:: DATA SHOWN ::

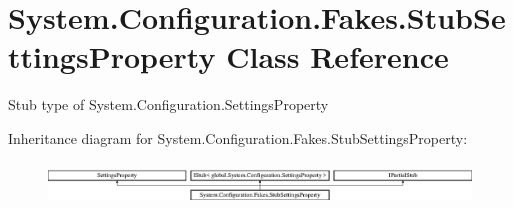 \hypertarget{class_system_1_1_configuration_1_1_fakes_1_1_stub_settings_property}{\section{System.\-Configuration.\-Fakes.\-Stub\-Settings\-Property Class Reference}
\label{class_system_1_1_configuration_1_1_fakes_1_1_stub_settings_property}
}


Stub type of System.\-Configuration.\-Settings\-Property 


Inheritance diagram for System.\-Configuration.\-Fakes.\-Stub\-Settings\-Property\-:\begin{figure}[H]
\begin{center}
\leavevmode
\includegraphics[height=1.141692cm]{class_system_1_1_configuration_1_1_fakes_1_1_stub_settings_property}
\end{center}
\end{figure}
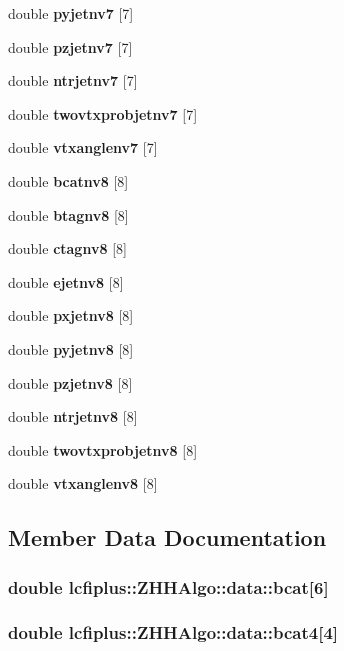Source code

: \begin{DoxyCompactItemize}
double {\bf pyjetnv7} [7]
\item 
double {\bf pzjetnv7} [7]
\item 
double {\bf ntrjetnv7} [7]
\item 
double {\bf twovtxprobjetnv7} [7]
\item 
double {\bf vtxanglenv7} [7]
\item 
double {\bf bcatnv8} [8]
\item 
double {\bf btagnv8} [8]
\item 
double {\bf ctagnv8} [8]
\item 
double {\bf ejetnv8} [8]
\item 
double {\bf pxjetnv8} [8]
\item 
double {\bf pyjetnv8} [8]
\item 
double {\bf pzjetnv8} [8]
\item 
double {\bf ntrjetnv8} [8]
\item 
double {\bf twovtxprobjetnv8} [8]
\item 
double {\bf vtxanglenv8} [8]
\end{DoxyCompactItemize}


\subsection{Member Data Documentation}
\subsubsection[{bcat}]{\setlength{\rightskip}{0pt plus 5cm}double lcfiplus\-::\-Z\-H\-H\-Algo\-::data\-::bcat[6]}\label{structlcfiplus_1_1ZHHAlgo_1_1data_a6fcb9ce285bf3d4533e2561169457f2f}
\subsubsection[{bcat4}]{\setlength{\rightskip}{0pt plus 5cm}double lcfiplus\-::\-Z\-H\-H\-Algo\-::data\-::bcat4[4]}\label{structlcfiplus_1_1ZHHAlgo_1_1data_a752d7d257df5cade66beffad42c5e522}
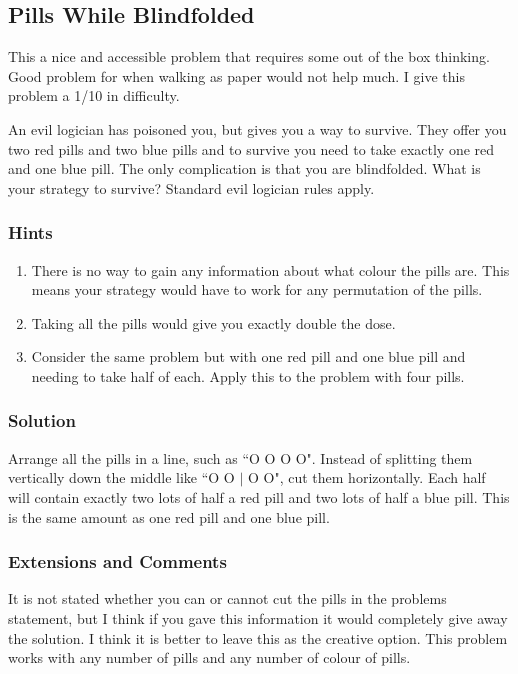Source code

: \subsection{Pills While Blindfolded}

This a nice and accessible problem that requires some out of the box thinking. Good problem for when walking as paper would not help much. I give this problem a 1/10 in difficulty.

An evil logician has poisoned you, but gives you a way to survive. They offer you two red pills and two blue pills and to survive you need to take exactly one red and one blue pill. The only complication is that you are blindfolded. What is your strategy to survive? Standard evil logician rules apply.

\subsubsection{Hints}

\begin{enumerate}
	\item There is no way to gain any information about what colour the pills are. This means your strategy would have to work for any permutation of the pills.
	\item Taking all the pills would give you exactly double the dose.
	\item Consider the same problem but with one red pill and one blue pill and needing to take half of each. Apply this to the problem with four pills.
\end{enumerate}

\subsubsection{Solution}

Arrange all the pills in a line, such as ``O O O O". Instead of splitting them vertically down the middle like ``O O $|$ O O", cut them horizontally. Each half will contain exactly two lots of half a red pill and two lots of half a blue pill. This is the same amount as one red pill and one blue pill.

\subsubsection{Extensions and Comments}

It is not stated whether you can or cannot cut the pills in the problems statement, but I think if you gave this information it would completely give away the solution. I think it is better to leave this as the creative option. This problem works with any number of pills and any number of colour of pills.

:::

◆ EXERCISE INSTRUCTIONS
Only lines with the word "that" go in the answer. Take them all from the entries above.

◆ WRITTEN ANSWER
This a nice and accessible problem that requires some out of the box thinking. Good problem for when walking as paper would not help much. I give this problem a 1/10 in difficulty.
An evil logician has poisoned you, but gives you a way to survive. They offer you two red pills and two blue pills and to survive you need to take exactly one red and one blue pill. The only complication is that you are blindfolded. What is your strategy to survive? Standard evil logician rules apply.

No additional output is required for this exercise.